BATAM (gokepri.com) – Tidak hanya motor tua, motor yang usianya belum lama pun bisa mengalami tarikan gas yang berat. Hal ini bisa terjadi jika motor kurang dirawat atau memang jenis sepeda motornya hanya fokus pada tampilan luarnya.
Dalam laman resminya, Suzuki menyebutkan ada beberapa penyebab tarikan gas motor menjadi berat. Apa saja penyebabnya? Simak.
1. Ganti oli tidak teratur
Baca Juga: MTI Beberkan Alasan Sepeda Motor Tak Aman untuk Perjalanan Mudik
Oli bekerja meminimalisir munculnya gesekan pada komponen-komponen kendaraan. Oli juga berfungsi menjaga mesin agar selalu berada pada suhu yang ideal.
Ganti oli tidak teratur akan menyebabkan performa mesin motor menurun. Kinerja mesin motor pun akan menjadi kasar. Mesin juga jadi membutuhkan tenaga lebih ekstra dalam bekerja. Hal itu yang membuat tarikan gas motor berat.
Para pemilik disarankan untuk teratur dalam mengganti pelumas secara berkala sesuai dengan instruksi yang ada.
2. Busi bermasalah
Kondisi busi yang rusak menjadi salah satu penyebab tarikan gas motor berat. Maka, pemilik motor harus segera melakukan pergantian busi.
Busi motor memiliki fungsi signifikan pada sistem pengapian di mesin motor. Tanpa adanya busi pada motor, maka tegangan listrik akan gagal di transfer. Sehingga tidak menimbulkan percikan api pada sistem pembakaran mesin motor. Jika sudah demikian, maka mesin motor menjadi sulit dinyalakan.
3. CDI rusak
CDI atau Capacitor Discharge Ignition merupakan pengatur kapan waktu pengapian harus dilakukan pada busi motor.
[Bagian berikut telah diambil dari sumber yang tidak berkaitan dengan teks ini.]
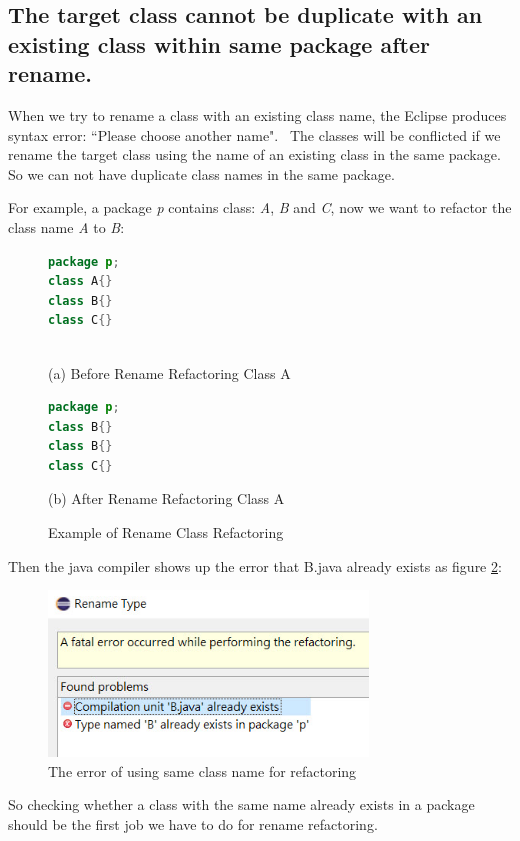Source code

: \subsection{The target class cannot be duplicate with an existing class within same package after rename.}

When we try to rename a class with an existing class name, the Eclipse produces syntax error:
``Please choose another name".~\cite{EclipseWebPage} The classes will be conflicted if we rename the target class using the name of an existing class in the same package. So we can not have duplicate class names in the same package. 

For example, a package \textsl{p} contains class: \textsl{A}, \textsl{B} and \textsl{C}, now we want to refactor the class name \textsl{A} to \textsl{B}:

\begin{figure}[th]
\centering
\begin{minipage}[t]{0.6\linewidth}
\begin{lstlisting}[language=java, basicstyle=\scriptsize\ttfamily,frame=single]
package p;
class A{}	
class B{}
class C{}
 
\end{lstlisting}
\tiny{(a) Before Rename Refactoring Class A}
\end{minipage}
\hfill


\begin{minipage}[t]{0.6\linewidth}
\begin{lstlisting}[language=java, basicstyle=\scriptsize\ttfamily,frame=single]
package p;
class B{}	
class B{}
class C{}

\end{lstlisting}
\tiny{(b) After Rename Refactoring Class A}
\end{minipage}
\caption{Example of Rename Class Refactoring}
\label{fig:afterrr}
\end{figure}

Then the java compiler shows up the error that B.java already exists as figure \ref{fig:renameclassname}:

\begin{figure}[H]
\centerline{\includegraphics[width=85mm,scale=0.5]{SCN.jpg}}
\caption{The error of using same class name for refactoring}
\label{fig:renameclassname}
\end{figure}

So checking whether a class with the same name already exists in a package should be the first job we have to do for rename refactoring.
CDI mengontrol supply untuk proses pengapian motor.
Jika CDI tengah mengalami kerusakan maka segera ganti. Sehingga sistem pengapian juga bisa bekerja dengan normal kembali.
4. Kepala silinder kotor
Komponen yang penting lainnya dalam sistem pembakaran mobil adalah kepala silinder. Fungsinya adalah menutup ruang pembakaran dan sebagai lokasi sirkulasi air pendingin.
Komponen ini bisa mengalami kendala seperti menyisakan kotoran ataupun kerak yang berasal dari sisa pembakaran.
Tidak hanya itu saja, mesin juga menjadi cepat panas. Cara mengatasinya tentu saja harus melakukan pembersihan pada komponen ini. Kerak-keraknya bisa dibersihkan dengan memakai amplas atau sekrap.
5. Rantai atau V-Belt bermasalah
Kerusakan di komponen rantai atau v-belt bisa menyebabkan tarikan gas motor menjadi berat. Sebab, tenaga mesin motor diteruskan mulai dari roda belakang dengan dua komponen ini.
Ketika rantai dan v-belt mengalami kerusakan, akan berdampak pada tarikan gas motor. Sehingga pemilik harus segera melakukan pergantian begitu menemukan kerusakan pada komponen tersebut.
6. Pemakaian oli berlebihan
Oli memang penting, tapi bukan berarti bisa digunakan sebanyak mungkin. Jika pemilik menggunakan oli yang melebihi kapasitas kendaraan, maka bisa menyebabkan kendala pada mesin.
Hal tersebut juga bisa menjadi salah satu penyebab tarikan gas motor berat. Jangan lupa tiap melakukan pengisian oli selalu disesuaikan dengan kapasitas mesin kendaraan.